Note: Please explain is words not using VBA or programming terminology.
 
Last edited:
All I am doing is saying that if a Business address (Type = 1) is listed, put it. Or, if a mailing address (Type = 7) is given instead, put it. If there is no Business (Type 1) address, list the type there but not both. Prefer the Business Address, but if I only have a PO Box address, use it.
 
All I am doing is saying that if a Business address (Type = 1) is listed, put it. Or, if a mailing address (Type = 7) is given instead, put it. If there is no Business (Type 1) address, list the type there but not both. Prefer the Business Address, but if I only have a PO Box address, use it.

What you are saying is that you only what to select one address record from two types out of all sixteen possible types.

based on that, I would use logic like this:

... that if a Business address (Type = 1) is listed, put it. Or, if a mailing address (Type = 7) is given ...

You would then select the address records for a CompanyID with TypeofAddressID type of 1 or 7

.. Where CompanyID = 3 and [TypeofAddressID] =1 or [TypeofAddressID] = 7 ...

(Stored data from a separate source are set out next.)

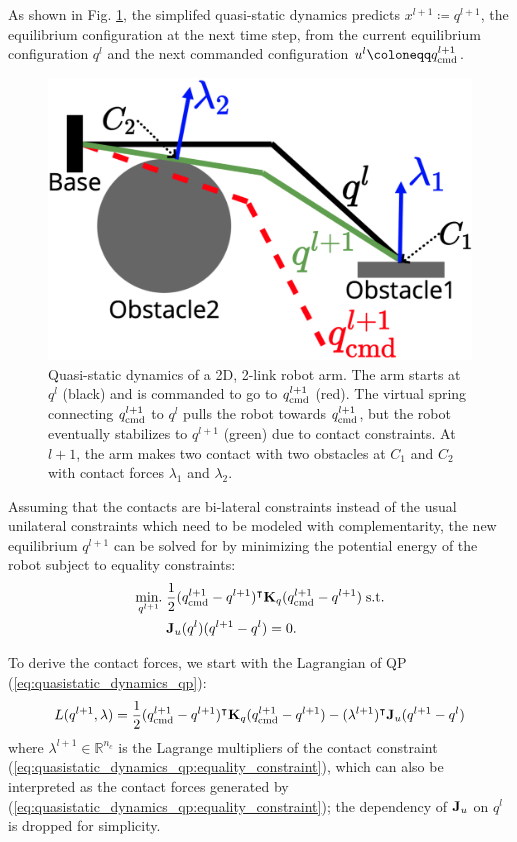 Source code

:As shown in Fig. \ref{fig:quasistatic_dynamics}, the simplifed quasi-static dynamics predicts $x^{l+1} \coloneqq q^{l+1}$, the equilibrium configuration at the next time step, from the current equilibrium configuration $q^{l}$ and the next commanded configuration $u^l \coloneqq \qcmd[l+1]$.
\begin{figure}[h]
\centering
\includegraphics[width=0.5\linewidth]{figures/04_control/quasistatic_dynamics.png}
\caption{Quasi-static dynamics of a 2D, 2-link robot arm. The arm starts at $q^l$ (black) and is commanded to go to $\qcmd[l+1]$ (red). The virtual spring connecting $\qcmd[l+1]$ to $q^l$ pulls the robot towards $\qcmd[l+1]$, but the robot eventually stabilizes to $q^{l+1}$ (green) due to contact constraints. At $l+1$, the arm makes two contact with two obstacles at $C_1$ and $C_2$ with contact forces $\lambda_1$ and $\lambda_2$.}
\label{fig:quasistatic_dynamics}
\end{figure}

Assuming that the contacts are bi-lateral constraints instead of the usual unilateral constraints which need to be modeled with complementarity, the new equilibrium $q^{l+1}$ can be solved for by minimizing the potential energy of the robot subject to equality constraints:
\begin{subequations}
\label{eq:quasistatic_dynamics_qp}
\begin{align}
\underset{q^{l+1}}{\text{min.}} \; &\frac{1}{2}(\qcmd[l+1] - q^{l+1})^\intercal \mb{K}_q (\qcmd[l+1] - q^{l+1}) \; \text{s.t.} \\
& \J_u(q^l) (q^{l+1} - q^{l}) = 0. \label{eq:quasistatic_dynamics_qp:equality_constraint}
\end{align}
\end{subequations}

To derive the contact forces, we start with the Lagrangian of QP (\ref{eq:quasistatic_dynamics_qp}):
\begin{equation}
L(q^{l+1}, \lambda) = \frac{1}{2} (\qcmd[l+1] - q^{l+1})^\intercal \mb{K}_q (\qcmd[l+1] - q^{l+1}) - (\lambda^{l+1})^\intercal \J_u(q^{l+1} - q^l)
\end{equation}
where $\lambda^{l+1} \in \mathbb{R}^{n_c}$ is the Lagrange multipliers of the contact constraint (\ref{eq:quasistatic_dynamics_qp:equality_constraint}), which can also be interpreted as the contact forces generated by (\ref{eq:quasistatic_dynamics_qp:equality_constraint}); the dependency of $\J_u$ on $q^l$ is dropped for simplicity.

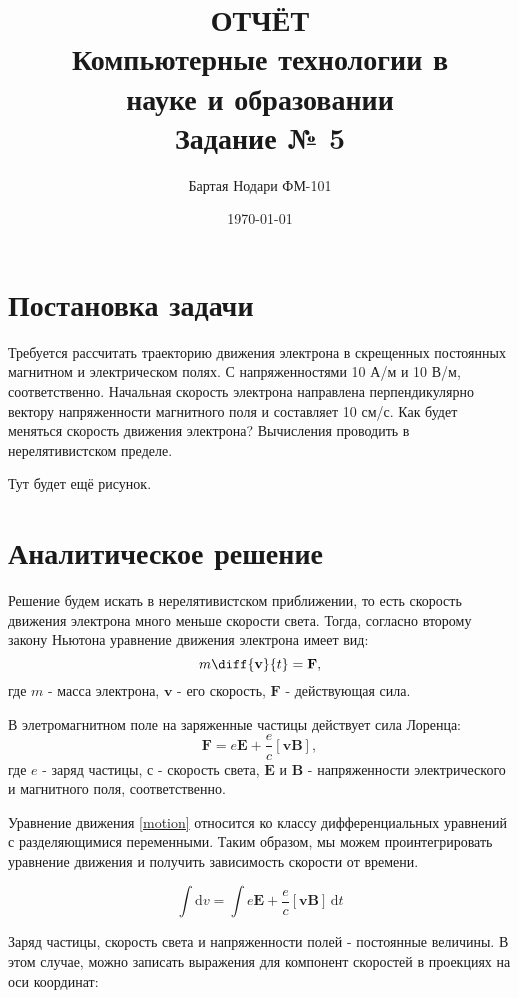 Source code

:\documentclass[a4paper]{article}
\author{Бартая Нодари ФМ-101}
\title{ОТЧЁТ\\ Компьютерные технологии в\\ науке и образовании\\ Задание № 5}
\date{\today}
\begin{document}
\maketitle

\section{Постановка задачи}

Требуется рассчитать траекторию движения электрона в скрещенных
постоянных магнитном и электрическом полях. 
С напряженностями 10 А/м и 10 В/м, соответственно. 
Начальная скорость электрона направлена перпендикулярно вектору напряженности магнитного поля и составляет 10 см/с. 
Как будет меняться скорость движения электрона? 
Вычисления проводить в нерелятивистском пределе.

Тут будет ещё рисунок.

\section{Аналитическое решение}
Решение будем искать в нерелятивистском приближении, то есть скорость движения электрона много меньше скорости света. Тогда, согласно второму закону Ньютона уравнение движения электрона имеет вид:
\begin{equation}\label{motion}
m\diff{\mathbf{v}}{t} = \mathbf{F},
\end{equation}
где $m$ - масса электрона, $\mathbf{v}$ - его скорость, $\mathbf{F}$ - действующая сила.

В элетромагнитном поле на заряженные частицы действует сила Лоренца:
\begin{equation}\label{lorenz}
\mathbf{F} = e \mathbf{E} + \frac{e}{c}\left[\mathbf{vB}\right],
\end{equation}
где $e$ - заряд частицы, $с$ - скорость света, $\mathbf{E}$ и $\mathbf{B}$ - напряженности электрического и магнитного поля, соответственно.

Уравнение движения \eqref{motion} относится ко классу дифференциальных уравнений с разделяющимися переменными. Таким образом, мы можем проинтегрировать уравнение движения и получить зависимость скорости от времени.

\begin{equation}\label{intmotion}
\int \mathrm{d}v =\int e \mathbf{E} + \frac{e}{c}\left[\mathbf{vB}\right] \, \mathrm{d}t
\end{equation}

Заряд частицы, скорость света и напряженности полей - постоянные величины. В этом случае, можно записать выражения для компонент скоростей в проекциях на оси координат:
\end{document}
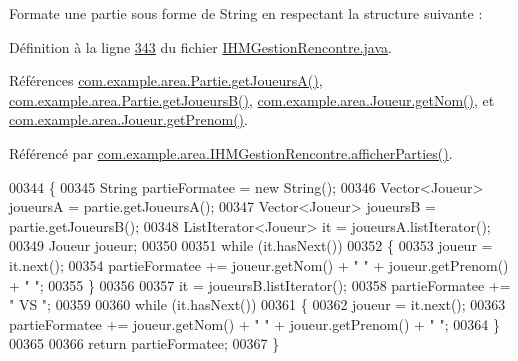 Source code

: Formate une partie sous forme de String en respectant la structure suivante \+: 



Définition à la ligne \hyperlink{_i_h_m_gestion_rencontre_8java_source_l00343}{343} du fichier \hyperlink{_i_h_m_gestion_rencontre_8java_source}{I\+H\+M\+Gestion\+Rencontre.\+java}.



Références \hyperlink{_partie_8java_source_l00064}{com.\+example.\+area.\+Partie.\+get\+Joueurs\+A()}, \hyperlink{_partie_8java_source_l00072}{com.\+example.\+area.\+Partie.\+get\+Joueurs\+B()}, \hyperlink{_joueur_8java_source_l00039}{com.\+example.\+area.\+Joueur.\+get\+Nom()}, et \hyperlink{_joueur_8java_source_l00047}{com.\+example.\+area.\+Joueur.\+get\+Prenom()}.



Référencé par \hyperlink{_i_h_m_gestion_rencontre_8java_source_l00322}{com.\+example.\+area.\+I\+H\+M\+Gestion\+Rencontre.\+afficher\+Parties()}.


\begin{DoxyCode}
00344     \{
00345         String partieFormatee = \textcolor{keyword}{new} String();
00346         Vector<Joueur> joueursA = partie.getJoueursA();
00347         Vector<Joueur> joueursB = partie.getJoueursB();
00348         ListIterator<Joueur> it = joueursA.listIterator();
00349         Joueur joueur;
00350 
00351         \textcolor{keywordflow}{while} (it.hasNext())
00352         \{
00353             joueur = it.next();
00354             partieFormatee += joueur.getNom() + \textcolor{stringliteral}{" "} + joueur.getPrenom() + \textcolor{stringliteral}{" "};
00355         \}
00356 
00357         it = joueursB.listIterator();
00358         partieFormatee += \textcolor{stringliteral}{" VS  "};
00359 
00360         \textcolor{keywordflow}{while} (it.hasNext())
00361         \{
00362             joueur = it.next();
00363             partieFormatee += joueur.getNom() + \textcolor{stringliteral}{" "} + joueur.getPrenom() + \textcolor{stringliteral}{" "};
00364         \}
00365 
00366         \textcolor{keywordflow}{return} partieFormatee;
00367     \}
\end{DoxyCode}
\mbox{\label{classcom_1_1example_1_1area_1_1_i_h_m_gestion_rencontre_aedaadbb550aab497aac0501ced04a3eb}} 
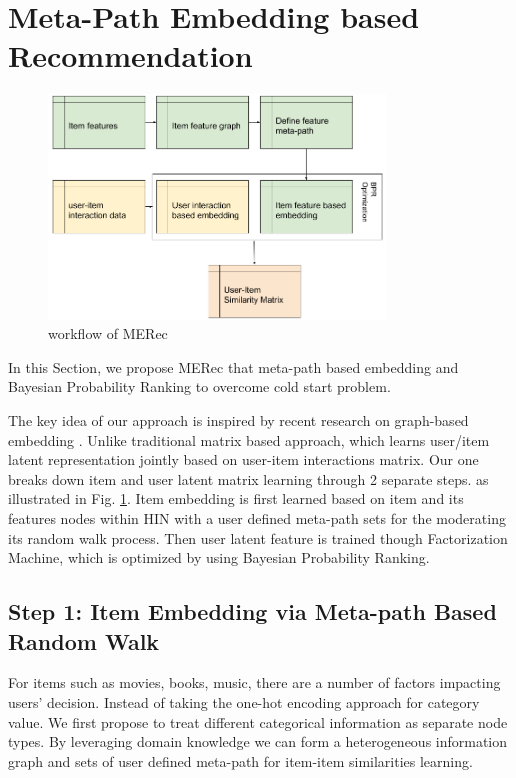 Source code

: \section{Meta-Path Embedding based Recommendation}

\begin{figure}[!t]
    \centering
    \includegraphics[width=0.8\textwidth]{figs/fig0.png}
    \caption{workflow of MERec}\label{fig:fe-overview}
\end{figure}

In this Section, we propose MERec that meta-path based embedding and Bayesian Probability Ranking to overcome cold start problem. 

The key idea of our approach is inspired by recent research on graph-based embedding \cite{dong2017metapath2vec}. Unlike traditional matrix based approach, which learns user/item latent representation jointly based on user-item interactions matrix.\cite{rendle2012bpr} Our one breaks down item and user latent matrix learning through 2 separate steps. as illustrated in Fig. \ref{fig:fe-overview}. Item embedding is first learned based on item and its features nodes within HIN with a user defined meta-path sets for the moderating its random walk process. Then user latent feature is trained though Factorization Machine, which is optimized by using Bayesian Probability Ranking.

\subsection{Step 1: Item Embedding via Meta-path Based Random Walk}\label{3MF}

For items such as movies, books, music, there are a number of factors impacting users' decision. Instead of taking the one-hot encoding approach for category value. We first propose to treat different categorical information as separate node types. 
By leveraging domain knowledge we can form a heterogeneous information graph and sets of user defined meta-path for item-item similarities learning. 

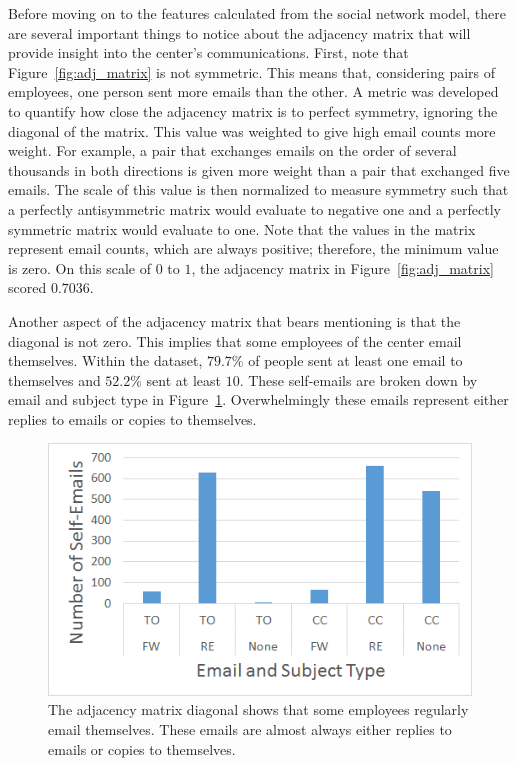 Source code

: \documentclass[12pt]{report}
\begin{document}
Before moving on to the features calculated from the social network model, there are several important things to notice about the adjacency matrix that will provide insight into the center's communications.
First, note that Figure~\ref{fig:adj_matrix} is not symmetric.
This means that, considering pairs of employees, one person sent more emails than the other.
A metric was developed to quantify how close the adjacency matrix is to perfect symmetry, ignoring the diagonal of the matrix.
This value was weighted to give high email counts more weight.
For example, a pair that exchanges emails on the order of several thousands in both directions is given more weight than a pair that exchanged five emails.
The scale of this value is then normalized to measure symmetry such that a perfectly antisymmetric matrix would evaluate to negative one and a perfectly symmetric matrix would evaluate to one.
Note that the values in the matrix represent email counts, which are always positive; therefore, the minimum value is zero.
On this scale of $0$ to $1$, the adjacency matrix in Figure~\ref{fig:adj_matrix} scored $0.7036$.

Another aspect of the adjacency matrix that bears mentioning is that the diagonal is not zero.
This implies that some employees of the center email themselves.
Within the dataset, $79.7\%$ of people sent at least one email to themselves and $52.2\%$ sent at least $10$.
These self-emails are broken down by email and subject type in Figure~\ref{fig:self-emails}.
Overwhelmingly these emails represent either replies to emails or copies to themselves.

\begin{figure}[t]
	\centering
	\includegraphics[width=0.7\columnwidth,trim={2mm 1mm 2mm 2mm},clip]{Self-emails_bar}
	\vspace{-17pt}
	\caption[Types of emails employees sent to themselves]{The adjacency matrix diagonal shows that some employees regularly email themselves.  These emails are almost always either replies to emails or copies to themselves.}
	\label{fig:self-emails}
\end{figure}
\end{document}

If there is no Business (Type 1) address, list the type there but not both. Prefer the Business Address, but if I only have a PO Box address, use it.

then sort the data in ascending order and select the TOP record. By doing this Type 1 will be returned if it exists. If no type 1 then type 7 will be returned if it exists. If neither then no records will be found.
 
The way I read his posts is that he can have multiple records per company and the addressIds can be any combination of the 16,
The order of choice is 1 , 7 ,a n other presumably tho not stated in ascending order
At one stage he appeared to agree with my question that they all had a 7, but that turned out not to be so.
If the above is correct then he will need several queries, of course if sensible system design made the 7 a 2 then a simple group and min would do it.